Doctoral Dissertation Research: Argument Licensing and Agreement
Massachusetts Institute Of Technology, Cambridge MA
Investigators
Abstract
Which properties of human language are universal, and which may vary across languages? Answering these questions will help us understand the unique human capacity for language, through which we hope to gain insight into the overall architecture of the human mind. This dissertation project aims to further this goal through a careful investigation of several interrelated linguistic phenomena found in Zulu, an understudied Bantu language spoken in South Africa. MIT doctoral student Claire Halpert, under the supervision of David Pesetsky and Norvin Richards, will conduct linguistic fieldwork on the sentence-structure of Zulu, working with speakers in South Africa and the US. Her study focuses on the factors that govern the complex process of verbal agreement in the language.

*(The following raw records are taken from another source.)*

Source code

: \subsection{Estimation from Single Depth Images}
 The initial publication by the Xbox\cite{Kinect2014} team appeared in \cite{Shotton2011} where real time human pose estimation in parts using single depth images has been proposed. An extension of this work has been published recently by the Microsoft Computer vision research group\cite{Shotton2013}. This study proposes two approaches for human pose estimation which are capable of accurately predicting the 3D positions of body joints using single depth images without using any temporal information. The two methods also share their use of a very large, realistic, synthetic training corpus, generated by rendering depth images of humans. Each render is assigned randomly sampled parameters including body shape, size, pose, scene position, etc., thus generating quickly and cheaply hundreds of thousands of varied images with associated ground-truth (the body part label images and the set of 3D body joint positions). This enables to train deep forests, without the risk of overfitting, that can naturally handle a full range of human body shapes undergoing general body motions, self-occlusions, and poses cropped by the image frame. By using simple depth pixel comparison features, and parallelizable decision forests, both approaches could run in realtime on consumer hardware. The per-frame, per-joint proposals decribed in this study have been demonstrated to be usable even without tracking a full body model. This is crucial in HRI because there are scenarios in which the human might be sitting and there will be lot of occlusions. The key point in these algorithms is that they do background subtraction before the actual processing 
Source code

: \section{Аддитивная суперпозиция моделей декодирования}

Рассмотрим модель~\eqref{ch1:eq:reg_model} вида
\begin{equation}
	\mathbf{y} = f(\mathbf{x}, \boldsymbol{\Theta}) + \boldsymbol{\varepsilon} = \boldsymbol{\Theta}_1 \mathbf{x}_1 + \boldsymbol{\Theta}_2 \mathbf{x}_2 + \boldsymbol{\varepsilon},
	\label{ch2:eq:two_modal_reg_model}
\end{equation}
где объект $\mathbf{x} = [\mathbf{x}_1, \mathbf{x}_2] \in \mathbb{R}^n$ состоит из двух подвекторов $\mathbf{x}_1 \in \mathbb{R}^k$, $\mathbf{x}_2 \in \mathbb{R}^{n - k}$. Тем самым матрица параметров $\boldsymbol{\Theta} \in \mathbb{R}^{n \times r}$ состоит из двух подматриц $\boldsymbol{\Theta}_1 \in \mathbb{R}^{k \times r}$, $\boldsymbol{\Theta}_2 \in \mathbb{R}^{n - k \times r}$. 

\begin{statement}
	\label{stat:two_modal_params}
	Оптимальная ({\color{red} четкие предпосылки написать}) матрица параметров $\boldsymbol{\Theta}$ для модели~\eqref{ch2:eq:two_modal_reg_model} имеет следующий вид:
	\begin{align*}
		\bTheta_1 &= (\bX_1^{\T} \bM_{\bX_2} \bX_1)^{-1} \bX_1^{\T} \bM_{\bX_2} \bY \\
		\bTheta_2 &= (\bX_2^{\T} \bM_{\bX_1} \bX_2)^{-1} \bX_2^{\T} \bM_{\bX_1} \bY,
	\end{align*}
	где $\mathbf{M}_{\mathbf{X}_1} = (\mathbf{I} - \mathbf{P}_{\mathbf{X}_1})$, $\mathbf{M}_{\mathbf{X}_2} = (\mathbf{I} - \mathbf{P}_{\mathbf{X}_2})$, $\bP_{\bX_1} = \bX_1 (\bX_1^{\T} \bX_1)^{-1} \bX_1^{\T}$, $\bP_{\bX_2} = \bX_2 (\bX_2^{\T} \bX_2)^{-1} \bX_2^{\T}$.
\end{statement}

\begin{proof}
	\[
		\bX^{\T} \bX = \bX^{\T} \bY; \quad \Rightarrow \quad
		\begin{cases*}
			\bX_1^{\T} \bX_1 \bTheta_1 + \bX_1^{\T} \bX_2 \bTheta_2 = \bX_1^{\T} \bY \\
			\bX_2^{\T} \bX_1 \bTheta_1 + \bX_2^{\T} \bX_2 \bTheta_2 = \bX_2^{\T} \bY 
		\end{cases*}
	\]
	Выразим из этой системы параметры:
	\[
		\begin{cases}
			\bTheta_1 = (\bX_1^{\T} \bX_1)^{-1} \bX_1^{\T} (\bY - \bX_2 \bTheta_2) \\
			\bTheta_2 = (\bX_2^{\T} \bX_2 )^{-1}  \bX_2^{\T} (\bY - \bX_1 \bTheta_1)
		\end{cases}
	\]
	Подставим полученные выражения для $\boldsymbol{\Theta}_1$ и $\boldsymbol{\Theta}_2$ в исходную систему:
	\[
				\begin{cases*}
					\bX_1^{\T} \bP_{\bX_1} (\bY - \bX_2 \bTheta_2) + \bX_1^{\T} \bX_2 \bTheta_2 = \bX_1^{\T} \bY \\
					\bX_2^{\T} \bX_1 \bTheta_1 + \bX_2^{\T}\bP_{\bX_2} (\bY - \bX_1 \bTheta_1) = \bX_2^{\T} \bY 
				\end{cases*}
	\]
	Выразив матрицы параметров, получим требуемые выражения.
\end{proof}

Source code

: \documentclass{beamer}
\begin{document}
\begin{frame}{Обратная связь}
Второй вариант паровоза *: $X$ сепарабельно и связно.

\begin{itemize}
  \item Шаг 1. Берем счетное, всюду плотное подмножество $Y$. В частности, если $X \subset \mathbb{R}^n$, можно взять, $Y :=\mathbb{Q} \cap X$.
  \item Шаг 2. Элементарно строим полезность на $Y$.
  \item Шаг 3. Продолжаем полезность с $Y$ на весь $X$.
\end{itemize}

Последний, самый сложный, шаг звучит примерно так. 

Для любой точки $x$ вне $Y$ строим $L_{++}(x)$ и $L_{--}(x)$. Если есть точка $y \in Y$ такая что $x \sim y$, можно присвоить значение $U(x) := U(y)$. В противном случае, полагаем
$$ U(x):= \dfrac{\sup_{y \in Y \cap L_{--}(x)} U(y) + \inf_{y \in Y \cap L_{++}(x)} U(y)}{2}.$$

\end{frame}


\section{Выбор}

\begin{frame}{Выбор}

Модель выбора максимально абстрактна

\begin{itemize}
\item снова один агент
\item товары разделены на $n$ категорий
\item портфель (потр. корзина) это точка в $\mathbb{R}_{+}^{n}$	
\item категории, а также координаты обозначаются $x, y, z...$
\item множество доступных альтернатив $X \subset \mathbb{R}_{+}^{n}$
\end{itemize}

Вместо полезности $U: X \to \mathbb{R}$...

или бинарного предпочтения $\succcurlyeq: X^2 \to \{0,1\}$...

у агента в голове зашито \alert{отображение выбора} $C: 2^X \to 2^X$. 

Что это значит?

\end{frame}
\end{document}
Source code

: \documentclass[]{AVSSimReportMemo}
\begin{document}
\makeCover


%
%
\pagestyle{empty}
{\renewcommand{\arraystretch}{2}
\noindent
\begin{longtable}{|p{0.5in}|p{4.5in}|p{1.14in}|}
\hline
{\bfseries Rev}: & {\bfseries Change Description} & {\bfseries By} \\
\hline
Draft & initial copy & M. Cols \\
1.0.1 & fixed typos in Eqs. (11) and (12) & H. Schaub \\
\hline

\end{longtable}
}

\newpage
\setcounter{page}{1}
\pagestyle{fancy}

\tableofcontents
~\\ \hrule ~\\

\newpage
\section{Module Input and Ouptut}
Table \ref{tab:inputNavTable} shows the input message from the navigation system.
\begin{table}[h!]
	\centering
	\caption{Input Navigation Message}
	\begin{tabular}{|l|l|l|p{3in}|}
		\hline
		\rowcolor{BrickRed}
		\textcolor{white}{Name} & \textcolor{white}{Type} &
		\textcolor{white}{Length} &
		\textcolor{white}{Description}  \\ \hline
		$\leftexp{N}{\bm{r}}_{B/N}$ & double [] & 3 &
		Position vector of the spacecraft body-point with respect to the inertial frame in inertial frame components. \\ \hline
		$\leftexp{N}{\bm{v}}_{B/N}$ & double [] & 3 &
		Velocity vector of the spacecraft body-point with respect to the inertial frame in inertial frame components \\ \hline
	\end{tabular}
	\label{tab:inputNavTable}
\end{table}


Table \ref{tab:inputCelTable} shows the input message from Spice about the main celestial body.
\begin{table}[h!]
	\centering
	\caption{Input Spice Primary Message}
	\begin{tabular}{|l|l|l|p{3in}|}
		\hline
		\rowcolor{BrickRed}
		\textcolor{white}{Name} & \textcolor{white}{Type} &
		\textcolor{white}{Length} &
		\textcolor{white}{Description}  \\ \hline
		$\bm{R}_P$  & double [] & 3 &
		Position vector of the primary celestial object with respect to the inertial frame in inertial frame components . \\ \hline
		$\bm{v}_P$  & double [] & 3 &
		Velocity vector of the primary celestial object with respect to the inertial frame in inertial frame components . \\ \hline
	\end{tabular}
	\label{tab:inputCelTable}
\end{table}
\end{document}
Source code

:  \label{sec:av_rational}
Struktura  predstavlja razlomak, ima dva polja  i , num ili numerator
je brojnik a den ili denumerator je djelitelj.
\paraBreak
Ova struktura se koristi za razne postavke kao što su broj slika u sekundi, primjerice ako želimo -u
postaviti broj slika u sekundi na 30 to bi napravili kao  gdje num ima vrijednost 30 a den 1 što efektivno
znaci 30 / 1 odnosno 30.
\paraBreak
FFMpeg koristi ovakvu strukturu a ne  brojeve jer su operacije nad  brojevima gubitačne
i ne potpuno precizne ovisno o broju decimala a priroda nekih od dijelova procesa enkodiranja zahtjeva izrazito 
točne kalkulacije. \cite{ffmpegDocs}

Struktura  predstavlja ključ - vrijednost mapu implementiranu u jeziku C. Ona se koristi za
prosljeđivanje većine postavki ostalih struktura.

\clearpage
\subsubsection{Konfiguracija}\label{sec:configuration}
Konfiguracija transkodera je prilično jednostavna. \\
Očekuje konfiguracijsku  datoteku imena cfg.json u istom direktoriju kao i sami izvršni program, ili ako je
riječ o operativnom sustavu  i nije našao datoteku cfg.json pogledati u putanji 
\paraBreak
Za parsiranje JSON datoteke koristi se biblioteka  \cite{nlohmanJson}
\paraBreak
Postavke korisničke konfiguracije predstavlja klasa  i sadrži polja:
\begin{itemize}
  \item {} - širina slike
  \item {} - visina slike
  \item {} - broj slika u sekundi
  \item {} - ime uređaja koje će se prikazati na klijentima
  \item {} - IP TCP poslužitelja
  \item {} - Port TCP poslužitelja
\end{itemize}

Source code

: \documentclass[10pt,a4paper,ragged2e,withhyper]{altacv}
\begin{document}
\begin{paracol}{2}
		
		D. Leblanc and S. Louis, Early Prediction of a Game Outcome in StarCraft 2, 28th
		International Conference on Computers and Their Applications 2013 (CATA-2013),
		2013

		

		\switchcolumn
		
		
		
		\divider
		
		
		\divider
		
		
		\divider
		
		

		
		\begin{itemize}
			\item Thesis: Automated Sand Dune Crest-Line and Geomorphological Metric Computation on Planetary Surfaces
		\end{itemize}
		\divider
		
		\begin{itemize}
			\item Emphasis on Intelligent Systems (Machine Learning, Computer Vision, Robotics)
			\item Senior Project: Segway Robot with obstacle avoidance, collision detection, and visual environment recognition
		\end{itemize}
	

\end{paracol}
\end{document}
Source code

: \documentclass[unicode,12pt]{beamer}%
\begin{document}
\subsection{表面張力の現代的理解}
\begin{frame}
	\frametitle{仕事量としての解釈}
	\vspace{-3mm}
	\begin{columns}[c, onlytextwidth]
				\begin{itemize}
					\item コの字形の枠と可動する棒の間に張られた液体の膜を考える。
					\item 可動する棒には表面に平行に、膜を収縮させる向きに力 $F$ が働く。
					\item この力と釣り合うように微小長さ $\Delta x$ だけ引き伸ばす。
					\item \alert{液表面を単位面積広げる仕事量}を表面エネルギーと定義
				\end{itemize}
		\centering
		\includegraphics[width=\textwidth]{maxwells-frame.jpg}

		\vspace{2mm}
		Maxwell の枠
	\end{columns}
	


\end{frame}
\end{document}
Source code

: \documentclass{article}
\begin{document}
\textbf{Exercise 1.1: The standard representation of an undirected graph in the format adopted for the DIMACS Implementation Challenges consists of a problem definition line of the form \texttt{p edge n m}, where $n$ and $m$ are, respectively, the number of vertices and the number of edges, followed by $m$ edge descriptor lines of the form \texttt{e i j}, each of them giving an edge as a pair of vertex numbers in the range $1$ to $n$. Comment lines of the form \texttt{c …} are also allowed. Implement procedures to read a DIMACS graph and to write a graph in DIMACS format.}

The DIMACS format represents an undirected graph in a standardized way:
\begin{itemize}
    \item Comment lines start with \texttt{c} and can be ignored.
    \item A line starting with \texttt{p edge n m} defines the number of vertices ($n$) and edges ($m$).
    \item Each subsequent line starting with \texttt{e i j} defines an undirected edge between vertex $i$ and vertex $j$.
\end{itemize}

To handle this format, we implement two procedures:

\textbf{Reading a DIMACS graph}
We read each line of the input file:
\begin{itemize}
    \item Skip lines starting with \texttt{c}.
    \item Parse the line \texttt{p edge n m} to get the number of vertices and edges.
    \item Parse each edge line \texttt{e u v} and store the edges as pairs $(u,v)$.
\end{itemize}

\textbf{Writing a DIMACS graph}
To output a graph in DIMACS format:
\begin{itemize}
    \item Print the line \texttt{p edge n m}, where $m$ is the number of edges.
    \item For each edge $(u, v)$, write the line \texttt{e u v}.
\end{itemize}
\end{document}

Though verbs in Zulu nearly always agree with their subjects, certain constructions (including some with special verb-subject word order and others in which a noun lacks an otherwise characteristic "augment") disrupt this agreement relation in unique ways. By examining these constructions, this investigation will advance our understanding of the connectons between verbs and nouns and the ways in which nouns are "licensed" to appear in particular grammatical positions. Although Zulu is spoken by roughly 10 million people and encompasses multiple dialects, numerous dialect differences within the language remain undocumented. Halpert's fieldwork will begin to remedy this situation, documenting dialectal variation in several key aspects of Zulu grammatical structure, and will thus allow for more a fine-grained understanding of linguistic variation more generally. The project will document multiple varieties of Zulu at a time when the language is undergoing rapid change, capturing the language at a stage that may not persist for long. This Doctoral Dissertation Research Improvement award will provide support to enable a promising student to establish a strong independent research career.